What this task involves –
Report every line of the records below that includes the string "BlogApp".

BEGIN

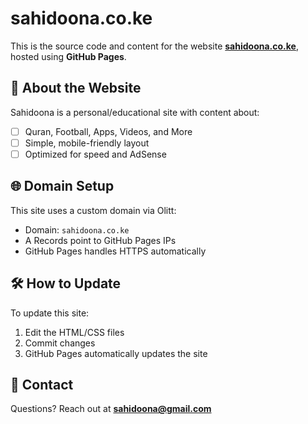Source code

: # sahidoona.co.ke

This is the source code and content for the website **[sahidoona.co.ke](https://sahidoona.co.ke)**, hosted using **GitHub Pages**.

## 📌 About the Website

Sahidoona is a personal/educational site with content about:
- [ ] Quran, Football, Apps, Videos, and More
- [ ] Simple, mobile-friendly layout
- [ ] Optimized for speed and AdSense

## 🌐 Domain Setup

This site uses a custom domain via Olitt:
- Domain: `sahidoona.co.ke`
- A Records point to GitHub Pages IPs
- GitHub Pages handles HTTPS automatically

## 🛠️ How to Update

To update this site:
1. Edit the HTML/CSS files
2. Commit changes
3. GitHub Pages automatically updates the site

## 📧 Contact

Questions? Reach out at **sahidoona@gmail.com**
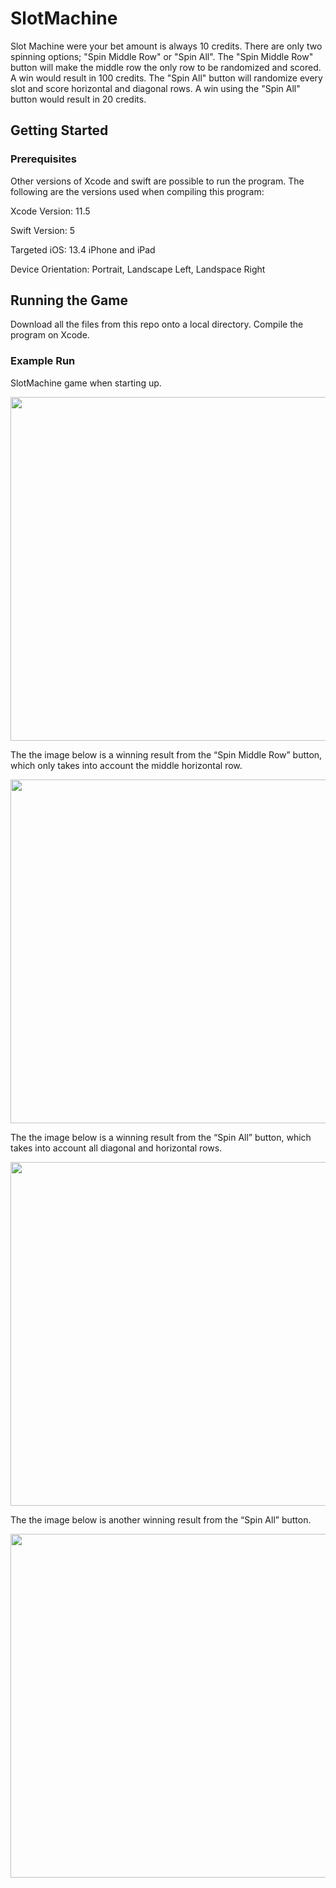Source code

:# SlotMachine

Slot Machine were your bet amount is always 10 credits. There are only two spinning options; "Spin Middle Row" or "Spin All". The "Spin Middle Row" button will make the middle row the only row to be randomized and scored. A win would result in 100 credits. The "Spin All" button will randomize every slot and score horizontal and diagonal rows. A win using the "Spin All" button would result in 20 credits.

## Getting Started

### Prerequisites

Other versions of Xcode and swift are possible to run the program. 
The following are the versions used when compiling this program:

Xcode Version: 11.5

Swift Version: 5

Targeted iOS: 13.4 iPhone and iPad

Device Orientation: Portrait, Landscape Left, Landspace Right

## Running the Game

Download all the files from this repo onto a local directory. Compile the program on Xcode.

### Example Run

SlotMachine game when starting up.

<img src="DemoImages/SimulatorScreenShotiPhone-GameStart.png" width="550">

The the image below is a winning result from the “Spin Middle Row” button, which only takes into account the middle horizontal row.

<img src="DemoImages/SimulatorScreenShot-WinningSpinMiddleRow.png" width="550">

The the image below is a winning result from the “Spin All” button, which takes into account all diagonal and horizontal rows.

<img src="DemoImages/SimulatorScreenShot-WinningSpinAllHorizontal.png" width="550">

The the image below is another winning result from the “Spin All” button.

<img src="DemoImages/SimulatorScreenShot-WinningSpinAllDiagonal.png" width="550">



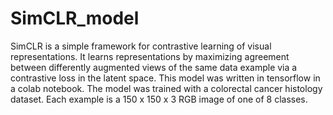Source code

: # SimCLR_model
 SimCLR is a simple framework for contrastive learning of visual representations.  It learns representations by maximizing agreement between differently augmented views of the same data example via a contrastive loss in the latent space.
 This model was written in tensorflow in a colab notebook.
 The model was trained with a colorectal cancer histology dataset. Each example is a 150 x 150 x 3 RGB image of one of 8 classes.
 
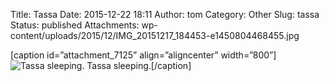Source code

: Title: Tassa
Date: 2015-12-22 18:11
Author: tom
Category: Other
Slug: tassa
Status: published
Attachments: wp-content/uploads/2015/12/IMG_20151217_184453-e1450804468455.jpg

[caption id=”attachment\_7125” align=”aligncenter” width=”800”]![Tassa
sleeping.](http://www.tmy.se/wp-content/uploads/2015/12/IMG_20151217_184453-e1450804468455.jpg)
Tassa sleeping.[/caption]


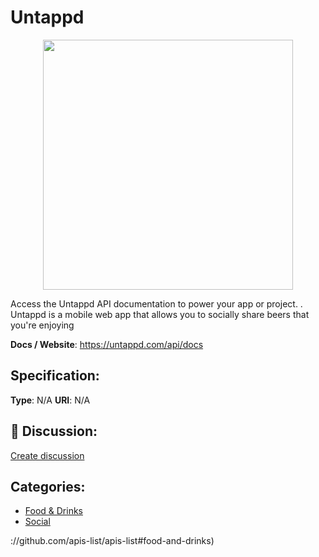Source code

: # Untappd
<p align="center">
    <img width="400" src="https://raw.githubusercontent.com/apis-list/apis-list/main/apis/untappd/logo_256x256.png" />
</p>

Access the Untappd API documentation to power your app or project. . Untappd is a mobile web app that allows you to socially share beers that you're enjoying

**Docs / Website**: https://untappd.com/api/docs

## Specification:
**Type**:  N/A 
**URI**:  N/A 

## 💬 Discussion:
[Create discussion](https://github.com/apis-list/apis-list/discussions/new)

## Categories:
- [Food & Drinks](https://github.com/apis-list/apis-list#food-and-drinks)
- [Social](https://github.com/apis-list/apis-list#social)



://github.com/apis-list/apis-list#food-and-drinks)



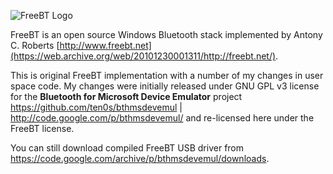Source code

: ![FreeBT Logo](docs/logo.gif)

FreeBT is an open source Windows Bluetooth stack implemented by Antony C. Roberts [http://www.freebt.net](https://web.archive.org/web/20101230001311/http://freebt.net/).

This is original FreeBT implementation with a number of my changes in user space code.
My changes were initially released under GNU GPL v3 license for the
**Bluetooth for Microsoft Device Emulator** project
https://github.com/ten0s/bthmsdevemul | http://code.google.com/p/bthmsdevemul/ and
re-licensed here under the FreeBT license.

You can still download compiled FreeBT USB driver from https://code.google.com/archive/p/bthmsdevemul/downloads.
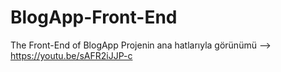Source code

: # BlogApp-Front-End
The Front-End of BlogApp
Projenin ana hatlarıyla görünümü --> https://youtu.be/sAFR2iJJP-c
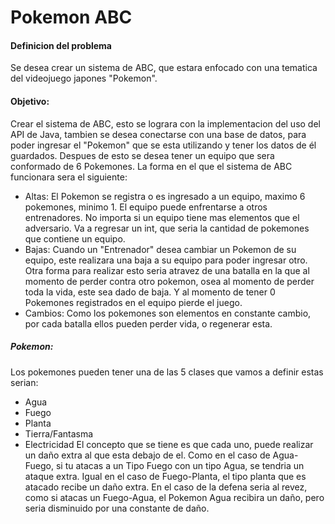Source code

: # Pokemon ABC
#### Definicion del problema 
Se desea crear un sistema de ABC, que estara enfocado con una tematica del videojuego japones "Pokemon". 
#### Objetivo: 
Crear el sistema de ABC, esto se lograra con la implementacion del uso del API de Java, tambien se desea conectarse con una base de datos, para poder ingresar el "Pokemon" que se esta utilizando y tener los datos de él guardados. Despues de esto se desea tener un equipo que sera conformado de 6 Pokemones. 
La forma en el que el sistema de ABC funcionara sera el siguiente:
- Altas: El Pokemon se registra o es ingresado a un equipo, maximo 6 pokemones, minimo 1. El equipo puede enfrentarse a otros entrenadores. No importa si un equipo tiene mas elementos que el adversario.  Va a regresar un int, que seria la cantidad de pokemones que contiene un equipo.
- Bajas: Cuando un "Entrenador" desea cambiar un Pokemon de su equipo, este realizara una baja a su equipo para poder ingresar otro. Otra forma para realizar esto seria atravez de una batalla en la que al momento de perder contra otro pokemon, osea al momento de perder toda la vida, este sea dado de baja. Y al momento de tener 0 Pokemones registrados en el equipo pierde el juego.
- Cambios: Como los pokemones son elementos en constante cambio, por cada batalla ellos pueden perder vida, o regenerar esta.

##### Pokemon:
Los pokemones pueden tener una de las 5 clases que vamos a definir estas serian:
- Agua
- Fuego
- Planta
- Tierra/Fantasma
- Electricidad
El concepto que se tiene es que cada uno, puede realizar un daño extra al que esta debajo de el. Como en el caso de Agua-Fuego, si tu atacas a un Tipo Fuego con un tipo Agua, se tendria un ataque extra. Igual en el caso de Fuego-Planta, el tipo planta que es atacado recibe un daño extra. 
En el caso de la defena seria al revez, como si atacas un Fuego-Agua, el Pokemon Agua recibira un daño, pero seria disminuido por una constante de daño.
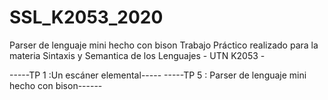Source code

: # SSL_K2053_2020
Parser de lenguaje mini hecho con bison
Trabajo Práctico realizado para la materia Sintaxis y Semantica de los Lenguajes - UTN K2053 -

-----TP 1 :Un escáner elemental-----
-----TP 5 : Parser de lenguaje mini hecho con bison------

END

Written response –
: # BlogApp-Front-End
The Front-End of BlogApp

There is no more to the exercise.